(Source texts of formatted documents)
● ● ● ● ● ● ●

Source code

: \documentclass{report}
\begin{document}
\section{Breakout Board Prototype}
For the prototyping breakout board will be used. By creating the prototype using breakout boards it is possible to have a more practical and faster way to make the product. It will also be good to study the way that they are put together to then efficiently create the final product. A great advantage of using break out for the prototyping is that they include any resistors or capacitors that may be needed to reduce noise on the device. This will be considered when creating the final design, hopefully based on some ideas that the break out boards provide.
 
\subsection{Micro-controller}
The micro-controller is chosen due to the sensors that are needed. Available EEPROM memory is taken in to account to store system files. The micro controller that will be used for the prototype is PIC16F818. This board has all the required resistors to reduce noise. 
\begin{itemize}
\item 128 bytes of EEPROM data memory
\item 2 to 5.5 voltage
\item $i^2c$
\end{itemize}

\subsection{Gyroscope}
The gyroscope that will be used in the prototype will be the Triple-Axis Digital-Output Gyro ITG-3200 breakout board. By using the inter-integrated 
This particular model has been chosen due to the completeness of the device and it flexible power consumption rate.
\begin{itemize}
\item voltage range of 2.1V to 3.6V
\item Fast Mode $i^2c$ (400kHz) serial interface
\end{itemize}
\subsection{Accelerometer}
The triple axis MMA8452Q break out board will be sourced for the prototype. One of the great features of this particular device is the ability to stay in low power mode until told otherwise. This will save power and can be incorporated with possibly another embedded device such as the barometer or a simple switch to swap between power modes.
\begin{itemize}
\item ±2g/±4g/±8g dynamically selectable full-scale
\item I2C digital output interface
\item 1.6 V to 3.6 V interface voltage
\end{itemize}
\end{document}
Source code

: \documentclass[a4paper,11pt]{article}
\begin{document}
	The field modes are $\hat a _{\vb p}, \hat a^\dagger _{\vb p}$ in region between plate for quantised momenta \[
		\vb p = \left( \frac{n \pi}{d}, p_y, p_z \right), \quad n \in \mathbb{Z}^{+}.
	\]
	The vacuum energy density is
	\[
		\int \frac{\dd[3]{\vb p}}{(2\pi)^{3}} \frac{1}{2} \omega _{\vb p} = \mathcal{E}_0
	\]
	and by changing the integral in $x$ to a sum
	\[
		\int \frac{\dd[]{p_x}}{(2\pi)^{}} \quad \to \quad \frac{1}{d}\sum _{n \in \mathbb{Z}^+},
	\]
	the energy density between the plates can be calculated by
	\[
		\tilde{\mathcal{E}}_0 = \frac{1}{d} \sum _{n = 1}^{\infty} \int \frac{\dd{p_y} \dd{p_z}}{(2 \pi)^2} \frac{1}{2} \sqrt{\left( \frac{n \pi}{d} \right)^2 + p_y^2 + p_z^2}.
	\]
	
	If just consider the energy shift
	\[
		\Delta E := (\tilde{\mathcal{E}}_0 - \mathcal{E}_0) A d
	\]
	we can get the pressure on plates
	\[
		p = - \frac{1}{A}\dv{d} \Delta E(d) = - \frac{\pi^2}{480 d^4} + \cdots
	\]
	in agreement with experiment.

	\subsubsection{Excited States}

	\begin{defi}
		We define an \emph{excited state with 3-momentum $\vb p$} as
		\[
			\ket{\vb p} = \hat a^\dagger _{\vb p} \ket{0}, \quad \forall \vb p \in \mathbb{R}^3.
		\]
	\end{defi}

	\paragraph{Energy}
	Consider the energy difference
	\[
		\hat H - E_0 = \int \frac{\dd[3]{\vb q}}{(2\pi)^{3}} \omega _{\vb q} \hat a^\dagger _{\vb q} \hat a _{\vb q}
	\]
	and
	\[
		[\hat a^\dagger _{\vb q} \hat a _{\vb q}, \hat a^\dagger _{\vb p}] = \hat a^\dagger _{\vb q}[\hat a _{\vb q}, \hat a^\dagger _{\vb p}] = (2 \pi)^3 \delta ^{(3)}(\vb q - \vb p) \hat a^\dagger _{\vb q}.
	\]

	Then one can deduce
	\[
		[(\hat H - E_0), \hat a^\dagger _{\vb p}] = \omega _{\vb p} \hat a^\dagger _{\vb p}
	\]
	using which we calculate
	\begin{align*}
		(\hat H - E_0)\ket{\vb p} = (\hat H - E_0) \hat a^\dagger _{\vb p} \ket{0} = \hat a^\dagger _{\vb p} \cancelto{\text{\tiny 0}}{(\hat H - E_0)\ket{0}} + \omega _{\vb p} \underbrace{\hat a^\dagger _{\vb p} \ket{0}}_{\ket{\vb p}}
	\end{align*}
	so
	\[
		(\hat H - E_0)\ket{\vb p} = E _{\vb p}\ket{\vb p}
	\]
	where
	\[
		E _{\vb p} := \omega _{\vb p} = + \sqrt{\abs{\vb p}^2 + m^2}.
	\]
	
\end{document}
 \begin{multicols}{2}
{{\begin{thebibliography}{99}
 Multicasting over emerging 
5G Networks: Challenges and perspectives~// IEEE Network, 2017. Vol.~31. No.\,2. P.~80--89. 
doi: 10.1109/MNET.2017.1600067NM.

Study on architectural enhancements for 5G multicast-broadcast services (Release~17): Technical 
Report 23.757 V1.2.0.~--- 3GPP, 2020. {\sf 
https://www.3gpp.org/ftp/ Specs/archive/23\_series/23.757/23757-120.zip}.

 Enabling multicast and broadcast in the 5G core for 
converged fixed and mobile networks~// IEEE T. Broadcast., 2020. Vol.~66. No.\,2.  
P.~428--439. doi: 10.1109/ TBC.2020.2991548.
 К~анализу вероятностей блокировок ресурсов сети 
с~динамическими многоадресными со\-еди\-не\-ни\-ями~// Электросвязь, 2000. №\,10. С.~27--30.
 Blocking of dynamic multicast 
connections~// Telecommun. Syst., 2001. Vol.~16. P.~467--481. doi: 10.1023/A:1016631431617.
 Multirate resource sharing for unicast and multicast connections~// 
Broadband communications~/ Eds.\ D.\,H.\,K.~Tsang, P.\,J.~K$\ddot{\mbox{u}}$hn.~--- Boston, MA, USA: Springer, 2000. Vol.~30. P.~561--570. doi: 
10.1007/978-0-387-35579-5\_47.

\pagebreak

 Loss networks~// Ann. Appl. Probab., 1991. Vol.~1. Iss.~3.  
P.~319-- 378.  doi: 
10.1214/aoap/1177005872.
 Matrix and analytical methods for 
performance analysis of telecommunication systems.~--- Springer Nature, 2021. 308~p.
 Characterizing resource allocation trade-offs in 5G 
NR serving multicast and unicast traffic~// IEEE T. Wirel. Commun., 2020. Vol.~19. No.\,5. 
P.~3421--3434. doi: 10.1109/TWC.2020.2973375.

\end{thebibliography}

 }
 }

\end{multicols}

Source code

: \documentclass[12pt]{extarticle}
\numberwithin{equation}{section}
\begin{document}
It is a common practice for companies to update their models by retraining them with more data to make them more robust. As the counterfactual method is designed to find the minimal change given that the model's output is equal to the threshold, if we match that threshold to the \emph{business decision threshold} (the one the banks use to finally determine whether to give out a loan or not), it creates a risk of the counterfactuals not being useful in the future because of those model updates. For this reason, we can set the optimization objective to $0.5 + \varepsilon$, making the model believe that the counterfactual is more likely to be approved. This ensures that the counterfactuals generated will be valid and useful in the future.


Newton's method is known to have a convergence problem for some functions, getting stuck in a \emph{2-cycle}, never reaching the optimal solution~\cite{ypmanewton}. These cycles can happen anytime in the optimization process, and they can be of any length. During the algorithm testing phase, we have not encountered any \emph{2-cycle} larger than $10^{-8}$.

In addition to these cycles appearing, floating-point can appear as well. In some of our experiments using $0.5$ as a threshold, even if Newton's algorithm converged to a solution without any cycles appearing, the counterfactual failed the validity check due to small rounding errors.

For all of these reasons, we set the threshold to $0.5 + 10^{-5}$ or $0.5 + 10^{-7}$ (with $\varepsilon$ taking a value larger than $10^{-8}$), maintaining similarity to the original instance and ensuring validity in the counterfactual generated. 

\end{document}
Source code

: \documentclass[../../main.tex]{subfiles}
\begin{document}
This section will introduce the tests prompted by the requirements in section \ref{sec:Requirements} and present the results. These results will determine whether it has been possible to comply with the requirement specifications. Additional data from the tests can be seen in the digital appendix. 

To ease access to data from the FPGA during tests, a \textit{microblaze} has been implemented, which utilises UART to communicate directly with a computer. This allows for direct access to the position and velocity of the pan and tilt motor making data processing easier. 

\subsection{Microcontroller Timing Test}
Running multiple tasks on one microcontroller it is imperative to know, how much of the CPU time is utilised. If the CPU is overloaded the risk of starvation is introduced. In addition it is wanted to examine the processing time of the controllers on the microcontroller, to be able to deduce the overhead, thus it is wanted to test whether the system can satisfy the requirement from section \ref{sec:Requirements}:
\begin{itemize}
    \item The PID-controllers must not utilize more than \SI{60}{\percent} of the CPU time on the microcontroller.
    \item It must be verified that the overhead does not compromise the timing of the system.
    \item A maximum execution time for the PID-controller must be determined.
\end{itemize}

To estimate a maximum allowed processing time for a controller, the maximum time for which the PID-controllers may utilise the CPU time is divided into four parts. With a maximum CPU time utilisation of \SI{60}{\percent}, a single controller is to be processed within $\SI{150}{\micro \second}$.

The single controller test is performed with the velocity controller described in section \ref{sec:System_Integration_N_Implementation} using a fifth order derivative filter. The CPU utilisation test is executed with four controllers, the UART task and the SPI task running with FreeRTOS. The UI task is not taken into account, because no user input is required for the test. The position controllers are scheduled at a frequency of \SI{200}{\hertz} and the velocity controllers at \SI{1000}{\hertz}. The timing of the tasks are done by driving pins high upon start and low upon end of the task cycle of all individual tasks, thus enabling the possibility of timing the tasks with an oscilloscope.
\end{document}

● ● ● ● ● ● ●

* [WORK INSTRUCTION]: One stretch of the lines above is wanted, from the line that contains "Loss networks~// Ann." through the line that contains "NR serving multicast". Output it exactly.

* [YOUR RESPONSE]:
 Loss networks~// Ann. Appl. Probab., 1991. Vol.~1. Iss.~3.  
P.~319-- 378.  doi: 
10.1214/aoap/1177005872.
 Matrix and analytical methods for 
performance analysis of telecommunication systems.~--- Springer Nature, 2021. 308~p.
 Characterizing resource allocation trade-offs in 5G 
NR serving multicast and unicast traffic~// IEEE T. Wirel. Commun., 2020. Vol.~19. No.\,5. 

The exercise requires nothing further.